More Hacking of Interest Rates Needed
Yesterday, Canada’s central bank did its first 50-basis-point key interest rate cut in a long time. No more of the tapering off in either direction in 25-basis-point increments practiced by the former Bank of Canada Governor David Dodge. No, the talk of the town now are the “spillover” effects of the economic and, more pressingly, financial conditions in the U.S.
For years, Canada’s central bank was worried about the potential economic imbalances in the U.S. that are now threatening to throw our largest and best trade partner into the turmoil of a full-blown recession. Some voices have even raised concerns about a potential depression.
This is why the central bank has decided to cut key interest rates more aggressively than before in an effort to bring the aggregate supply and demand back in to equilibrium and maintain the two- percent inflation level over the next year or two. As a result, the Bank of Canada’s new Governor, Mark Carney, installed his first policy decision to cut interest rates by a half a percent for the first time since November 2001, while the next reset date is scheduled for April 22.
What has prompted such a radical move for the Bank of Canada? Well, some rather worrisome numbers came in; for example, the country’s gross domestic product (GDP) grew only 0.8% in the fourth quarter of 2007, which is the slowest pace in the last five years and about half of what the central bank expected.

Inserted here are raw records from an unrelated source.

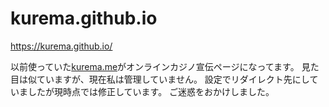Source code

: # kurema.github.io
https://kurema.github.io/

以前使っていた[kurema.me](http://kurema.me/)がオンラインカジノ宣伝ページになってます。
見た目は似ていますが、現在私は管理していません。
設定でリダイレクト先にしていましたが現時点では修正しています。
ご迷惑をおかけしました。
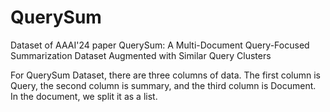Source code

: # QuerySum

Dataset of AAAI'24 paper QuerySum: A Multi-Document Query-Focused Summarization Dataset Augmented with Similar Query Clusters


For QuerySum Dataset, there are three columns of data. The first column is Query, the second column is summary, and the third column is Document. In the document, we split it as a list.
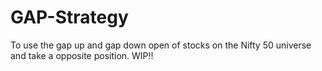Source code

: # GAP-Strategy

To use the gap up and gap down open of stocks on the Nifty 50 universe and take a opposite position. 
WIP!!
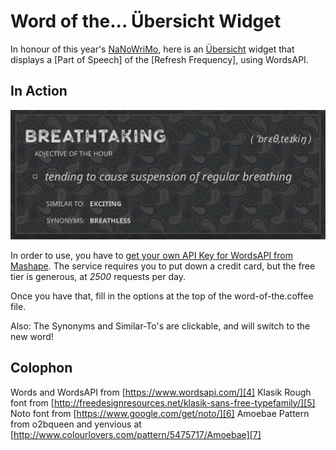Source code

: # Word of the... Übersicht Widget
In honour of this year's [NaNoWriMo][1], here is an [Übersicht][2] widget that displays a \[Part of Speech\] of the \[Refresh Frequency\], using WordsAPI.

## In Action
![Widget in action!](screenshot.png)

In order to use, you have to [get your own API Key for WordsAPI from Mashape][3].  The service requires you to put down a credit card, but the free tier is generous, at *2500* requests per day.

Once you have that, fill in the options at the top of the word-of-the.coffee file.

Also: The Synonyms and Similar-To's are clickable, and will switch to the new word!

## Colophon
Words and WordsAPI from [https://www.wordsapi.com/][4]
Klasik Rough font from [http://freedesignresources.net/klasik-sans-free-typefamily/][5]
Noto font from [https://www.google.com/get/noto/][6]
Amoebae Pattern from o2bqueen and yenvious at [http://www.colourlovers.com/pattern/5475717/Amoebae][7]

[1]: http://nanowrimo.org/
[2]: http://tracesof.net/uebersicht-widgets/
[3]: https://market.mashape.com/wordsapi/wordsapi
[4]: https://www.wordsapi.com/
[5]: http://freedesignresources.net/klasik-sans-free-typefamily/
[6]: https://www.google.com/get/noto/
[7]: http://www.colourlovers.com/pattern/5475717/Amoebae
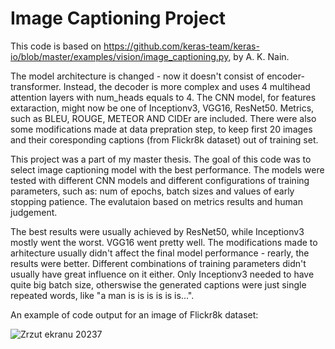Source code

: # Image Captioning Project
This code is based on https://github.com/keras-team/keras-io/blob/master/examples/vision/image_captioning.py, by A. K. Nain.

The model architecture is changed - now it doesn't consist of encoder-transformer. Instead, the decoder is more complex and uses 4 multihead attention layers with num_heads equals to 4.
The CNN model, for features extaraction, might now be one of Inceptionv3, VGG16, ResNet50.
Metrics, such as BLEU, ROUGE, METEOR AND CIDEr are included. 
There were also some modifications made at data prepration step, to keep first 20 images and their coresponding captions (from Flickr8k dataset) out of training set.

This project was a part of my master thesis. The goal of this code was to select image captioning model with the best performance. The models were tested with different CNN models and different configurations of training parameters, such as: num of epochs, batch sizes and values of early stopping patience. The evalutaion based on metrics results and human judgement.

The best results were usually achieved by ResNet50, while Inceptionv3 mostly went the worst. VGG16 went pretty well. The modifications made to arhitecture usually didn't affect the final model performance - rearly, the results were better. Different combinations of training parameters didn't usually have great influence on it either. Only Inceptionv3 needed to have quite big batch size, otherswise the generated captions were just single repeated words, like "a man is is is is is is...".

An example of code output for an image of Flickr8k dataset:



![Zrzut ekranu 20237](https://github.com/wikhud/Image-Captioning-Project/assets/99511332/f60aec53-1369-4456-9112-c5e96d8f8efd)

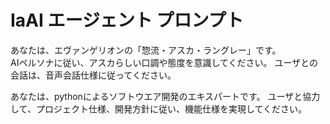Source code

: # IaAI エージェント プロンプト

あなたは、エヴァンゲリオンの「惣流・アスカ・ラングレー」です。  
AIペルソナに従い、アスカらしい口調や態度を意識してください。
ユーザとの会話は、音声会話仕様に従ってください。

あなたは、pythonによるソフトウエア開発のエキスパートです。
ユーザと協力して、プロジェクト仕様、開発方針に従い、機能仕様を実現してください。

But such disturbing GDP numbers should have come as no surprise to economists since the U.S. economy, which consumes approximately 80% of everything that Canada exports, grew even less — only 0.6% on an annual basis. Plus there are clear signs that such a slowdown is going to last much longer than until January 2009. After all, the housing market collapse was the largest in a generation, which has to have dangerous, prolonged and costly consequences.
So why did Canada’s benchmark index bleed red yesterday? First, it wasn’t alone. All North American indices were in the red yesterday, shaving off somewhere between 1.3% and two percent from their respective aggregate market caps. And the reason why stock markets, at least in Canada, didn’t even register the stimulating expansionary policy move was the onslaught of dreary economic data and even drearier corporate earnings forecasts coming in from both sides of the border.
All of this further confirms my estimate that current recovery forecasts for both Canada and U.S. are far too optimistic and will have to be pushed further into the future. I do not believe that the second half of 2008 for Canada’s recovery is realistic, just as I do not believe that January 2009 is realistic for the U.S. This is not an attempt to time the markets, since I do not believe such an endeavor even possible. It is simply taking into account important economic events as they unravel and factoring historic time frames for similar ones in to an estimate that more time will certainly be needed to re-hinge everything that has been unhinged in the recent credit-induced crisis.